REQUIREMENT: The word "NumMedioCreditos" occurs in some lines of the data. Return each such line.

┄┄┄┄┄┄┄┄┄┄

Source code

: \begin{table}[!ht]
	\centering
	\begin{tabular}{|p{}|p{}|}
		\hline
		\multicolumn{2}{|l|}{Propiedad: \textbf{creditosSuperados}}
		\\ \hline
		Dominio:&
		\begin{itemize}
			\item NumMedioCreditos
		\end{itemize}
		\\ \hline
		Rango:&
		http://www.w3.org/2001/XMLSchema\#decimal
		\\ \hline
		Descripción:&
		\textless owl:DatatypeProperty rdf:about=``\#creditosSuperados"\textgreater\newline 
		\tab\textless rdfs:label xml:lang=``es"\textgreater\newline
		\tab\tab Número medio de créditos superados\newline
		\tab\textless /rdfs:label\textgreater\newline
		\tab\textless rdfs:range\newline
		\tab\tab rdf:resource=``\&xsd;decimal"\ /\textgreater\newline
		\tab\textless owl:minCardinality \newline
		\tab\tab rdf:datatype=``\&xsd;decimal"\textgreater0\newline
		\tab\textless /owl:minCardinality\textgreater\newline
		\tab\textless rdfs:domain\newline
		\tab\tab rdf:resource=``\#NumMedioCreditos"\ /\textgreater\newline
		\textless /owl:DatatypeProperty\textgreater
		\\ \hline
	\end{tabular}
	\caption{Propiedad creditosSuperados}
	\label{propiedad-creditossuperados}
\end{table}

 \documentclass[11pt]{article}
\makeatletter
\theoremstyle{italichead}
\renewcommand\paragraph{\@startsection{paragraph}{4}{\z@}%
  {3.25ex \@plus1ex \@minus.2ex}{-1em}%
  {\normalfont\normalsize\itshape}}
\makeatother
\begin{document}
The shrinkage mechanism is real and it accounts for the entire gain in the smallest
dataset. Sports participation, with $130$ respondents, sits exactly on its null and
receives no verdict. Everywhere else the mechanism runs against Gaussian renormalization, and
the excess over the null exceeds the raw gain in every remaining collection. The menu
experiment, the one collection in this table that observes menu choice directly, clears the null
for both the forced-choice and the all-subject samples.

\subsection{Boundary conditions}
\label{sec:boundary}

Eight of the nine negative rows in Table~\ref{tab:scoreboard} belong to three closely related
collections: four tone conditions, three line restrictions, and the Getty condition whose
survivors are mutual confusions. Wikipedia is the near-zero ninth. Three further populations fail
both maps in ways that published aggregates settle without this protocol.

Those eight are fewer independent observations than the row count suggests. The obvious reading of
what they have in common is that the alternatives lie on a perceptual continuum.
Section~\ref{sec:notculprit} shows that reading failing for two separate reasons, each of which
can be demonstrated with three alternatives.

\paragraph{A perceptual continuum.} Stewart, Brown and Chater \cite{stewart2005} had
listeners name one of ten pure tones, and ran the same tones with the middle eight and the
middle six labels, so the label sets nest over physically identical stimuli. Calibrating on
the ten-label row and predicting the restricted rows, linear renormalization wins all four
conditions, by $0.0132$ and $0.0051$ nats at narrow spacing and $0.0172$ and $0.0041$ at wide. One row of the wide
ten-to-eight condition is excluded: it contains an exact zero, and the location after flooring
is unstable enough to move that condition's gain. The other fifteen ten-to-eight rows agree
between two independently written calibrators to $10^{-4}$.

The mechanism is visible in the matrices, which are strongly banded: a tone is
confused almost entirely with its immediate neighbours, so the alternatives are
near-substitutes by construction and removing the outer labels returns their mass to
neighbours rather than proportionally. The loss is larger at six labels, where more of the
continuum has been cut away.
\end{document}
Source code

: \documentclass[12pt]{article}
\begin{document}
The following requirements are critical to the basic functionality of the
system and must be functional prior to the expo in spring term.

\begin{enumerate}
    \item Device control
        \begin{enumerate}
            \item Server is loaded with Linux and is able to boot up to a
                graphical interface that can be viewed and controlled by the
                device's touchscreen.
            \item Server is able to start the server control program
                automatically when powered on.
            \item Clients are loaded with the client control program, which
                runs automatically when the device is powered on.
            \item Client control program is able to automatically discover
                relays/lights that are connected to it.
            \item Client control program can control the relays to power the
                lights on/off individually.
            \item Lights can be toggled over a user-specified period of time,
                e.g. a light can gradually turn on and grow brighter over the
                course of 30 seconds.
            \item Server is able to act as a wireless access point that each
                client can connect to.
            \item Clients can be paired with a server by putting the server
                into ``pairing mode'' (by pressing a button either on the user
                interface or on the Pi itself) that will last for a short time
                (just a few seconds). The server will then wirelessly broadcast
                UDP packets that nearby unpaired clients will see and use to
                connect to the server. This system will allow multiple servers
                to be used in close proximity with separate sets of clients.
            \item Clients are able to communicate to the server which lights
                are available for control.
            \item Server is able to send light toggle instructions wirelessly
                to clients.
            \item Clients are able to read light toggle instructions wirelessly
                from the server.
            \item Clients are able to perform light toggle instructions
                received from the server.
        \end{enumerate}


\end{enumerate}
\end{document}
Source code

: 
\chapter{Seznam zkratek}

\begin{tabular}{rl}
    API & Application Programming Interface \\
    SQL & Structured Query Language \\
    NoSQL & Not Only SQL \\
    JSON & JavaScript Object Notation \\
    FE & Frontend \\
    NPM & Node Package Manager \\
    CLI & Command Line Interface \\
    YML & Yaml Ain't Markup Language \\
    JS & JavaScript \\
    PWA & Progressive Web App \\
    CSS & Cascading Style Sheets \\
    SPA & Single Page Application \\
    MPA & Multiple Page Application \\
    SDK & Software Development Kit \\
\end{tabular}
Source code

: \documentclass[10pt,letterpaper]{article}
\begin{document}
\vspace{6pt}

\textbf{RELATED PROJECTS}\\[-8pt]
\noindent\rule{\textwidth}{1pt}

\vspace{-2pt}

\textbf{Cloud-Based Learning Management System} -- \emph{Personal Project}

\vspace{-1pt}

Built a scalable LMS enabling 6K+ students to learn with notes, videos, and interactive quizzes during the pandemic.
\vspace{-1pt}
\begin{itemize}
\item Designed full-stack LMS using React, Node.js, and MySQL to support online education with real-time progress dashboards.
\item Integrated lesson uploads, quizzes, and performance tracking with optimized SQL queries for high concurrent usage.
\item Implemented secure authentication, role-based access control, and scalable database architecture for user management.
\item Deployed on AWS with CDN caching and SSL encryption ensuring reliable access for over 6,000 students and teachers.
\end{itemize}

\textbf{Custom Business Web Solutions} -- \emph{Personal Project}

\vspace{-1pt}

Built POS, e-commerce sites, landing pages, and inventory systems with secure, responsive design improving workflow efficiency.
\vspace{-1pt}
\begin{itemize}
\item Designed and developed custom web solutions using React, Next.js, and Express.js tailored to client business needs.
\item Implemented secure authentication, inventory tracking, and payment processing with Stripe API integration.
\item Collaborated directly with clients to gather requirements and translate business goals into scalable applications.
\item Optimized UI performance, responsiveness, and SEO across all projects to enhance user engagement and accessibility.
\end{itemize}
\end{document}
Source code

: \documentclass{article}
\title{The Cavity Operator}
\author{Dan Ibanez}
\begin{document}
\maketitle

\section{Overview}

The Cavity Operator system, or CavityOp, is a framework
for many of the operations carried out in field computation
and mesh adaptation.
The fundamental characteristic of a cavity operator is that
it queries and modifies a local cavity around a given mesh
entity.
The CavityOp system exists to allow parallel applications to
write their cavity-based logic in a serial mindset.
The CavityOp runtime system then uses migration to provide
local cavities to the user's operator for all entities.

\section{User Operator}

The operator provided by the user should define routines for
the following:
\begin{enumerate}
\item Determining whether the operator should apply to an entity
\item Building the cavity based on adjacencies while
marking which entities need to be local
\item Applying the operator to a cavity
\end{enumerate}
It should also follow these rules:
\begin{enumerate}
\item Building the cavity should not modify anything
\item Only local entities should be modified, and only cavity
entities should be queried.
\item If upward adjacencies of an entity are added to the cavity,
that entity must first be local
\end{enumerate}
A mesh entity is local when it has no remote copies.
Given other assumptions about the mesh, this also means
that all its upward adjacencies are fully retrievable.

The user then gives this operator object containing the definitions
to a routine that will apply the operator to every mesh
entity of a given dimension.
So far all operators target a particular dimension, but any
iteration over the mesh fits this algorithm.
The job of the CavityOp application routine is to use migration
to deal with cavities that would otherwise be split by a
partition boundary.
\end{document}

┄┄┄┄┄┄┄┄┄┄

OUTPUT BELOW:
			\item NumMedioCreditos
		\tab\tab rdf:resource=``\#NumMedioCreditos"\ /\textgreater\newline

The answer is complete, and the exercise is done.